You are viewing a plain text version of this content. The canonical link for it is here.

Posted to users@spamassassin.apache.org by Shlomi Fish <sh...@iglu.org.il> on 2010/08/21 10:58:33 UTC

A lot of Recent Spam is Uncaught by SpamAssassin

Hi all,

Recently I've noticed that a lot of spam that I am getting is not caught by 
SpamAssassin, despite the fact that it is very similar to other spam I got and 
that I marked as spam using the Bayesian training. I've placed a sample of 
some of the recent messagess I got here:

http://www.shlomifish.org/sa-uncaught-spam/

A lot of it is "I want to have a relationship with you, please contact me so I 
can send you my picture, etc.".

I've also noticed that the latest version of SpamAssassin, 3.3.1, was released 
on 20-March-2010, which is quite a long time ago:

http://freshmeat.net/projects/spamassassin/

Is there a new release planned soon?

Regards,

	Shlomi Fish

-- 
-----------------------------------------------------------------
Shlomi Fish       http://www.shlomifish.org/
Understand what Open Source is - http://shlom.in/oss-fs

God considered inflicting XSLT as the tenth plague of Egypt, but then
decided against it because he thought it would be too evil.

Please reply to list if it's a mailing list post - http://shlom.in/reply .

Re: A lot of Recent Spam is Uncaught by SpamAssassin

Posted by Martin Gregorie <ma...@gregorie.org>.

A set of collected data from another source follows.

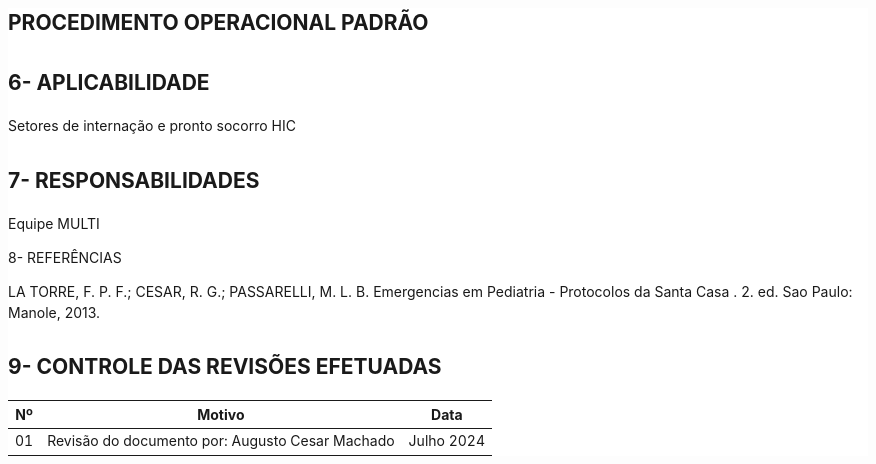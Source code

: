 ## PROCEDIMENTO OPERACIONAL PADRÃO

## 6- APLICABILIDADE

Setores de internação e pronto socorro HIC

## 7- RESPONSABILIDADES

Equipe MULTI

8- REFERÊNCIAS

LA TORRE, F. P. F.; CESAR, R. G.; PASSARELLI, M. L. B. Emergencias em Pediatria - Protocolos da Santa Casa . 2. ed. Sao Paulo: Manole, 2013.

## 9- CONTROLE DAS REVISÕES EFETUADAS

|   Nº | Motivo                                          | Data       |
|------|-------------------------------------------------|------------|
|   01 | Revisão do documento por: Augusto Cesar Machado | Julho 2024 |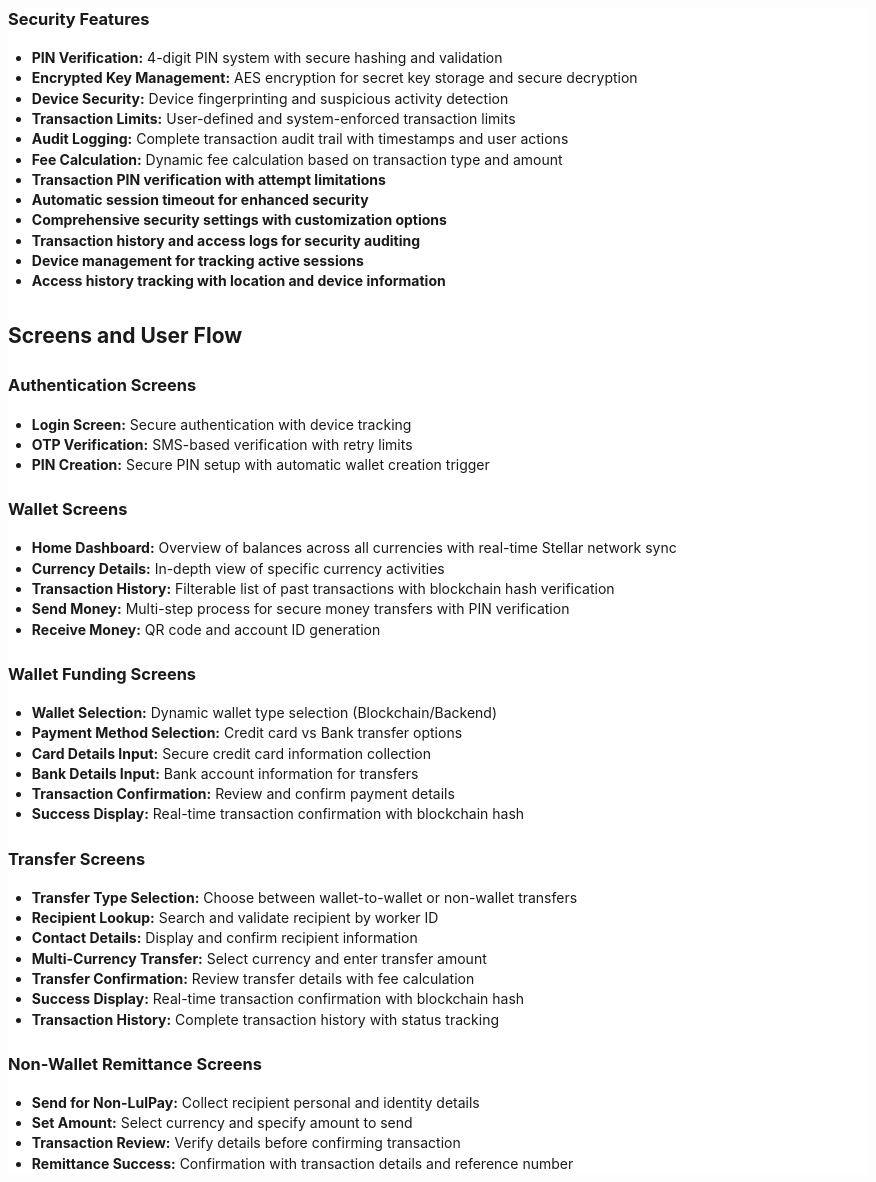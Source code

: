 ### Security Features
- **PIN Verification:** 4-digit PIN system with secure hashing and validation
- **Encrypted Key Management:** AES encryption for secret key storage and secure decryption
- **Device Security:** Device fingerprinting and suspicious activity detection
- **Transaction Limits:** User-defined and system-enforced transaction limits
- **Audit Logging:** Complete transaction audit trail with timestamps and user actions
- **Fee Calculation:** Dynamic fee calculation based on transaction type and amount
- **Transaction PIN verification with attempt limitations**
- **Automatic session timeout for enhanced security**
- **Comprehensive security settings with customization options**
- **Transaction history and access logs for security auditing**
- **Device management for tracking active sessions**
- **Access history tracking with location and device information**

## Screens and User Flow

### Authentication Screens
- **Login Screen:** Secure authentication with device tracking
- **OTP Verification:** SMS-based verification with retry limits
- **PIN Creation:** Secure PIN setup with automatic wallet creation trigger

### Wallet Screens
- **Home Dashboard:** Overview of balances across all currencies with real-time Stellar network sync
- **Currency Details:** In-depth view of specific currency activities
- **Transaction History:** Filterable list of past transactions with blockchain hash verification
- **Send Money:** Multi-step process for secure money transfers with PIN verification
- **Receive Money:** QR code and account ID generation

### Wallet Funding Screens
- **Wallet Selection:** Dynamic wallet type selection (Blockchain/Backend)
- **Payment Method Selection:** Credit card vs Bank transfer options
- **Card Details Input:** Secure credit card information collection
- **Bank Details Input:** Bank account information for transfers
- **Transaction Confirmation:** Review and confirm payment details
- **Success Display:** Real-time transaction confirmation with blockchain hash

### Transfer Screens
- **Transfer Type Selection:** Choose between wallet-to-wallet or non-wallet transfers
- **Recipient Lookup:** Search and validate recipient by worker ID
- **Contact Details:** Display and confirm recipient information
- **Multi-Currency Transfer:** Select currency and enter transfer amount
- **Transfer Confirmation:** Review transfer details with fee calculation
- **Success Display:** Real-time transaction confirmation with blockchain hash
- **Transaction History:** Complete transaction history with status tracking

### Non-Wallet Remittance Screens
- **Send for Non-LulPay:** Collect recipient personal and identity details
- **Set Amount:** Select currency and specify amount to send
- **Transaction Review:** Verify details before confirming transaction
- **Remittance Success:** Confirmation with transaction details and reference number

On Mon, 2010-08-23 at 20:09 +0300, Shlomi Fish wrote:
> This email reads:
> 
> {{{
> Subject: Site suggestion: www.careerjet.co.il
> }}}
> 
That looks to be worth a local rule along the lines of:

header LINK_RQST Subject =~ /(Site|Visit).+www\..+\..+/

if you're getting many of these with a URL in the header.


Martin

Re: A lot of Recent Spam is Uncaught by SpamAssassin

Posted by Shlomi Fish <sh...@iglu.org.il>.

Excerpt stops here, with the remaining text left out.